### EXERCISE OBJECTIVE
Examine each line of the data. Copy the line if it includes the word "several".

### INFORMATION GIVEN
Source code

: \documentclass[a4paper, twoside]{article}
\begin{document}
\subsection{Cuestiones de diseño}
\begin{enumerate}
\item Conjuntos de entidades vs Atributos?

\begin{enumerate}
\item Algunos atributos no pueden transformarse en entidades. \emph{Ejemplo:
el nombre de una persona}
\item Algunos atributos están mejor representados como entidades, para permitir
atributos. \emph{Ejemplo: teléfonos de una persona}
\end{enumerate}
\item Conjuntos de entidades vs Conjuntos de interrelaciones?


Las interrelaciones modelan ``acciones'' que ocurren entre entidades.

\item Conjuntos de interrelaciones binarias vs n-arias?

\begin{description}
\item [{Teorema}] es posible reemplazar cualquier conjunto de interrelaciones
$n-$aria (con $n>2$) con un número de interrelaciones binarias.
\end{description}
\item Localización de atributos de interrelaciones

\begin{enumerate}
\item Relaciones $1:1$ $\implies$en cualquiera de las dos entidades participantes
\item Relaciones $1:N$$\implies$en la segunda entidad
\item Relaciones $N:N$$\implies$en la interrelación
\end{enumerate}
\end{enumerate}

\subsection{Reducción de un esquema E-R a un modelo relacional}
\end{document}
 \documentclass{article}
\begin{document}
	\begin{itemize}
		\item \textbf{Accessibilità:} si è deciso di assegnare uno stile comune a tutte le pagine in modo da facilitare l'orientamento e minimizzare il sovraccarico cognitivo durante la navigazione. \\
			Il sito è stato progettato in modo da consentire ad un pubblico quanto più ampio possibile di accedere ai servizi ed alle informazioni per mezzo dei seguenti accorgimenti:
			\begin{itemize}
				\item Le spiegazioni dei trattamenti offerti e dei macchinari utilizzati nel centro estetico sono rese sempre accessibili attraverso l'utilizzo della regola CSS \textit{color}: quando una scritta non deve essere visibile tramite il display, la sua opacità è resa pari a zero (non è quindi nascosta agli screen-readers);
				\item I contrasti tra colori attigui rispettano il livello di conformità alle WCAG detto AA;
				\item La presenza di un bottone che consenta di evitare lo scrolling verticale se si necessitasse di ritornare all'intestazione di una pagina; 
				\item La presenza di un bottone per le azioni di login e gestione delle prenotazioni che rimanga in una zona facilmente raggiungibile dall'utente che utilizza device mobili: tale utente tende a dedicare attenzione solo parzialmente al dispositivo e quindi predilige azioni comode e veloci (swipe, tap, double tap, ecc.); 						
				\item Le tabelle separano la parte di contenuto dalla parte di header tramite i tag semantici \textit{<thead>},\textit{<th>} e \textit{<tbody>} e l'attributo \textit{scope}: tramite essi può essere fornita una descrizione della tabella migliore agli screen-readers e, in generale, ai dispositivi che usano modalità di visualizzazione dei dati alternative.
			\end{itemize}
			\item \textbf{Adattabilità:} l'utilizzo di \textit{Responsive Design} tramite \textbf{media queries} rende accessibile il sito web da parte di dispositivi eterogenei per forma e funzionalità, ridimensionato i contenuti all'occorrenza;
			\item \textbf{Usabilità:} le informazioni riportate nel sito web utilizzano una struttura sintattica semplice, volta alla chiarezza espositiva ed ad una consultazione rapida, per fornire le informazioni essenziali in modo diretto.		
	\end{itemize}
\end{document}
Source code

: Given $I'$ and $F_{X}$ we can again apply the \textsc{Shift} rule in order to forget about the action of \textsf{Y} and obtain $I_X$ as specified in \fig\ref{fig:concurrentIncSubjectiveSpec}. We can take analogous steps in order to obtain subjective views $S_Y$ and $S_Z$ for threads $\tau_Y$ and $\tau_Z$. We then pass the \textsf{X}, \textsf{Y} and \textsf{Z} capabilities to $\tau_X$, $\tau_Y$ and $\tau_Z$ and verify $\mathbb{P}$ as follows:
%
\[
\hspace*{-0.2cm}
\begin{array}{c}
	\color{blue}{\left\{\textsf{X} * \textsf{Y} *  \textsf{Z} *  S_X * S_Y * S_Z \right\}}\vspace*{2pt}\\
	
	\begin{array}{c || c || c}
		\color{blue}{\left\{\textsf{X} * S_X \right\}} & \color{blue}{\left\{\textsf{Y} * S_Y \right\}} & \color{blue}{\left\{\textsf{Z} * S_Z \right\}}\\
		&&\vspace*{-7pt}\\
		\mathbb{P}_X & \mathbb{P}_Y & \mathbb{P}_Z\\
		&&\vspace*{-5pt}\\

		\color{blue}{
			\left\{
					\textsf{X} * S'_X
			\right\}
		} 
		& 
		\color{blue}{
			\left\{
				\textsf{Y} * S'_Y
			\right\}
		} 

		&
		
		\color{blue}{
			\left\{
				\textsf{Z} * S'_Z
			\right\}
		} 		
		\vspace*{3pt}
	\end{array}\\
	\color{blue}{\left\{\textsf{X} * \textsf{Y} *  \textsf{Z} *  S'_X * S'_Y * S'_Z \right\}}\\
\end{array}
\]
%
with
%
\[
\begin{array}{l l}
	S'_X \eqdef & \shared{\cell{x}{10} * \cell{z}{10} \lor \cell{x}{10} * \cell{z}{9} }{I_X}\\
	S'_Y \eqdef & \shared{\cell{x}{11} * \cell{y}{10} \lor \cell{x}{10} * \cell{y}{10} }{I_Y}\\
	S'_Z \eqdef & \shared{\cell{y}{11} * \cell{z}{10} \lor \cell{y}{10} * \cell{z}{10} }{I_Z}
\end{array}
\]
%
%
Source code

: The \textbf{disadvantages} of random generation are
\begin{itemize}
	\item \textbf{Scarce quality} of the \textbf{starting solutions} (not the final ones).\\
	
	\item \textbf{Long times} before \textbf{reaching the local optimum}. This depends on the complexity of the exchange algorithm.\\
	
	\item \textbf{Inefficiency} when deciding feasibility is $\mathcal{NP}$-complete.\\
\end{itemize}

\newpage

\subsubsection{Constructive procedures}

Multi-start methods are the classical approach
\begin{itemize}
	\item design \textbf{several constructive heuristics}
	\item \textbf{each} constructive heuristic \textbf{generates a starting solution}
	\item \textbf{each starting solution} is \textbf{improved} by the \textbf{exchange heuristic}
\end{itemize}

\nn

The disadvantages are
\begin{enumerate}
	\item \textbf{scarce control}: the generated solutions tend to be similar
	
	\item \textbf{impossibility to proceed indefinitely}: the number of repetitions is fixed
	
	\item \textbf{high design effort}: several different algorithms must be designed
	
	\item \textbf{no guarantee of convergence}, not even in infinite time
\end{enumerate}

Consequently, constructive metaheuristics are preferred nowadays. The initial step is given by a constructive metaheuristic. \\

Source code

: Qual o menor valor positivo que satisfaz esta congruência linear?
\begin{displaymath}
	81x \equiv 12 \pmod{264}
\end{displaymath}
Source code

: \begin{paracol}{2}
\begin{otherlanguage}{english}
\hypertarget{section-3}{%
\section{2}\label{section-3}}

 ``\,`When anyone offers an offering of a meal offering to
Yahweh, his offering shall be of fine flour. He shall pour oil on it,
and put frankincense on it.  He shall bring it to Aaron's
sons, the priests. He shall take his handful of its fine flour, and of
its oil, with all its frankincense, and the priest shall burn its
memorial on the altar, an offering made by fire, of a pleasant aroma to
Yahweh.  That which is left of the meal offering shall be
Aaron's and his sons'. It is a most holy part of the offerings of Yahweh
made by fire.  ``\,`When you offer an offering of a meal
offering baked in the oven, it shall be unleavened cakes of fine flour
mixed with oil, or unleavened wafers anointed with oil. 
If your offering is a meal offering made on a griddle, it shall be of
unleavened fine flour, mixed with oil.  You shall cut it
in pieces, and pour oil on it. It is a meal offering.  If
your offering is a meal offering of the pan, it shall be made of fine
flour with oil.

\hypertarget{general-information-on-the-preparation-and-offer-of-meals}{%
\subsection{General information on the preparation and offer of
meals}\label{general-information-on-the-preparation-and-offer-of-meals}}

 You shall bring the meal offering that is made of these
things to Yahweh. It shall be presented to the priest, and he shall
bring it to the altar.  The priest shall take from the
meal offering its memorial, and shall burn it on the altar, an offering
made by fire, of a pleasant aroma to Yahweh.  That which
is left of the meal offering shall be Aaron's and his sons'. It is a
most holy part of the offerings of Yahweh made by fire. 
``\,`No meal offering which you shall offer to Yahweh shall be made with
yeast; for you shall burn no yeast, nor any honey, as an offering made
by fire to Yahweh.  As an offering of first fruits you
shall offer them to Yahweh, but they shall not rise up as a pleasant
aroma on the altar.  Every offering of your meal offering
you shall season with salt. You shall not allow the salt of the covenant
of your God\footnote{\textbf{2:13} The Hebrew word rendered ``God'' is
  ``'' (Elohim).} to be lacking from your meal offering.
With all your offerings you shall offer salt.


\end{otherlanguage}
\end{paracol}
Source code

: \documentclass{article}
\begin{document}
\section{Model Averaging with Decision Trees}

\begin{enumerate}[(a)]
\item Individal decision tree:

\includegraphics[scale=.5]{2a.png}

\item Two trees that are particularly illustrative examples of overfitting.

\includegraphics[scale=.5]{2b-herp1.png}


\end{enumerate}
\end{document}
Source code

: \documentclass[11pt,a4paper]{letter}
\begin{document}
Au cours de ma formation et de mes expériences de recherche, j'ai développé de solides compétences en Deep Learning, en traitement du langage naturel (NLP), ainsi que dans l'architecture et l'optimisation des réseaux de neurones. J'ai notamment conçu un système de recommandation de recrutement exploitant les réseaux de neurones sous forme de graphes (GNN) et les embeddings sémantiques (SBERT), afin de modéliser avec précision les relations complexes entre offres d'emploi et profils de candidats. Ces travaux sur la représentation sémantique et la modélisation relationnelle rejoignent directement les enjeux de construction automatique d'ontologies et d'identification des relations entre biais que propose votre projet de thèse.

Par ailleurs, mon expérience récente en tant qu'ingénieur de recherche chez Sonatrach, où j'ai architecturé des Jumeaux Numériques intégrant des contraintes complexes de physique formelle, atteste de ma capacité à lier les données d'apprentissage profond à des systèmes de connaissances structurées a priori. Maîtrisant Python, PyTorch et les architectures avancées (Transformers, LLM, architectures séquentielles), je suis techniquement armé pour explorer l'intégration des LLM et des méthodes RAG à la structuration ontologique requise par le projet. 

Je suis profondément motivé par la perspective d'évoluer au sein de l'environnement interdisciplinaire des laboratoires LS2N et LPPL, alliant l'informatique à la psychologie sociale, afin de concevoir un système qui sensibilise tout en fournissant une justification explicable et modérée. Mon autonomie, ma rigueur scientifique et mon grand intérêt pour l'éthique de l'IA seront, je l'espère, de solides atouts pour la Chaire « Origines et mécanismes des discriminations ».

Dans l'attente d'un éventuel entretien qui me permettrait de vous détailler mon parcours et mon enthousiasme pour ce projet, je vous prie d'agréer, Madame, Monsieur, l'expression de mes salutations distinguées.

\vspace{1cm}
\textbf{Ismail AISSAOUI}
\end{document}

### WRITTEN RESPONSE
	\item design \textbf{several constructive heuristics}
	\item \textbf{high design effort}: several different algorithms must be designed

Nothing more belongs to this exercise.